*** Input data

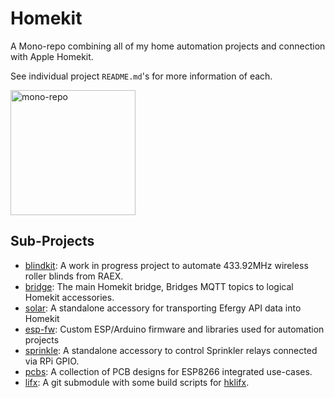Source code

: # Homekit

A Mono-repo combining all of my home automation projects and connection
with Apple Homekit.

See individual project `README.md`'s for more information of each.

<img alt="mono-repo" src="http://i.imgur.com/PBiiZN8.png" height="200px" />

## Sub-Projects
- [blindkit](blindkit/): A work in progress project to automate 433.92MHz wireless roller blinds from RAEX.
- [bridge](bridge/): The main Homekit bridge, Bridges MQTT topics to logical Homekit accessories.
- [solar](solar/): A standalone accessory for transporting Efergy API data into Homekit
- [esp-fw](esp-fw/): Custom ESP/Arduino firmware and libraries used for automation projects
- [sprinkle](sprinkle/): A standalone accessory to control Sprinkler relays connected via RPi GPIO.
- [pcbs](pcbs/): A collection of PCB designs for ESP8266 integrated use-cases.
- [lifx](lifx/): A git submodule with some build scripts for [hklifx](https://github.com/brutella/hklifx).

******
*** Input data

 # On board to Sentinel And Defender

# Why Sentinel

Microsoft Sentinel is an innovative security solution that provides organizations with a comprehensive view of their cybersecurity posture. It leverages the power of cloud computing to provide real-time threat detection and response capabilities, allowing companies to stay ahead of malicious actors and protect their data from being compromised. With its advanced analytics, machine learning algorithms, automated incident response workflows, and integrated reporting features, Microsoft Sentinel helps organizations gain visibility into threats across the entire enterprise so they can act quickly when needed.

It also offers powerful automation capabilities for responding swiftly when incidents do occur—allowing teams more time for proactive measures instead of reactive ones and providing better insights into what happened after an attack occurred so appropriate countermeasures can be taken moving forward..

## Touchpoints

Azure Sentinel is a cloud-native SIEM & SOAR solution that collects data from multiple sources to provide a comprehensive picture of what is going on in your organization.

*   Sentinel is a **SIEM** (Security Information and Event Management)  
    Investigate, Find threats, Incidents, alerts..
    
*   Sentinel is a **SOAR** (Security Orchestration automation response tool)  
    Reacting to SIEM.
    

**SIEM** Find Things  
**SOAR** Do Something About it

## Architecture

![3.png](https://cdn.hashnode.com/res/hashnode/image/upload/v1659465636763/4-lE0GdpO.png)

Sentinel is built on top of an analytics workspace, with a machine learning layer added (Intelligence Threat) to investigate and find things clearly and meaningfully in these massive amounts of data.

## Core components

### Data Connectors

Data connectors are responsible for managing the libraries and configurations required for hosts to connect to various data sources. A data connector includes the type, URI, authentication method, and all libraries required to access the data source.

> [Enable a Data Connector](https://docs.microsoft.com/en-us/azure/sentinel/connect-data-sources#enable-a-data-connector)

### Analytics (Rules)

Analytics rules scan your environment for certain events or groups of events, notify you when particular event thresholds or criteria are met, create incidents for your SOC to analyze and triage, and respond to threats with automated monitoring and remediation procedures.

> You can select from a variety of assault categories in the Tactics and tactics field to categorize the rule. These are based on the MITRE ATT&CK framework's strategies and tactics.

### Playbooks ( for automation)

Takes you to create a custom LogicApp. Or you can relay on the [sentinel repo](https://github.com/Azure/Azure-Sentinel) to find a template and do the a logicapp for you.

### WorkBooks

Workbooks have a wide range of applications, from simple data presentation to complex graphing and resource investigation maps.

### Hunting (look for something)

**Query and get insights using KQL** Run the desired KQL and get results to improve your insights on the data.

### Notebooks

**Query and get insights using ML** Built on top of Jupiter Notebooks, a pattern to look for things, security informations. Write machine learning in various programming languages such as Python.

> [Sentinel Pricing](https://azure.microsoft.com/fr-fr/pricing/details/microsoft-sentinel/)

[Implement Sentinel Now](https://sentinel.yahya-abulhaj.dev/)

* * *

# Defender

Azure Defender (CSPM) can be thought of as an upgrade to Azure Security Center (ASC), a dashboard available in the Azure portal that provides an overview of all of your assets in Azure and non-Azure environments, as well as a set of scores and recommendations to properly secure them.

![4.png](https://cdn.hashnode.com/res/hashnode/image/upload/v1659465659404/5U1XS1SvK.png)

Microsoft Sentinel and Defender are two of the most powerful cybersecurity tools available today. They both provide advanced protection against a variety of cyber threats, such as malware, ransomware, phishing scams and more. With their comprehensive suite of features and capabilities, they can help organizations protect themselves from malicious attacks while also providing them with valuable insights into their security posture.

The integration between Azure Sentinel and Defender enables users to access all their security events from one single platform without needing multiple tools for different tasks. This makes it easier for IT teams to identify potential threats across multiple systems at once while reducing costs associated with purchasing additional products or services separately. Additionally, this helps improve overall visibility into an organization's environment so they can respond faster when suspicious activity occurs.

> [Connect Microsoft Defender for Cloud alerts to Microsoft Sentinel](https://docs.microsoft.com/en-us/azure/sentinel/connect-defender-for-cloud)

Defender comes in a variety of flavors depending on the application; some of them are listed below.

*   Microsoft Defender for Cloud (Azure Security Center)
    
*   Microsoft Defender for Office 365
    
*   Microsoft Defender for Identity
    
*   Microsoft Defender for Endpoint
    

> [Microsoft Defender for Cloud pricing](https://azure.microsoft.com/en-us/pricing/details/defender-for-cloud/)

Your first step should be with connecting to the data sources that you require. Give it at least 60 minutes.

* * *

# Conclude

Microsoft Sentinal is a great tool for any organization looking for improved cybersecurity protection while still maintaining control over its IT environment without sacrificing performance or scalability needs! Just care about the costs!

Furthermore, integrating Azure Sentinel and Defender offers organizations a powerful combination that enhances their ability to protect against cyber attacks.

******

● **What the task asks**: Would you copy, unchanged, the stretch of the records above that begins at the line containing "Data connectors are" and ends at the line containing "strategies and tactics.", and only that?

● **Solution to this problem**:
Data connectors are responsible for managing the libraries and configurations required for hosts to connect to various data sources. A data connector includes the type, URI, authentication method, and all libraries required to access the data source.

> [Enable a Data Connector](https://docs.microsoft.com/en-us/azure/sentinel/connect-data-sources#enable-a-data-connector)

### Analytics (Rules)

Analytics rules scan your environment for certain events or groups of events, notify you when particular event thresholds or criteria are met, create incidents for your SOC to analyze and triage, and respond to threats with automated monitoring and remediation procedures.

> You can select from a variety of assault categories in the Tactics and tactics field to categorize the rule. These are based on the MITRE ATT&CK framework's strategies and tactics.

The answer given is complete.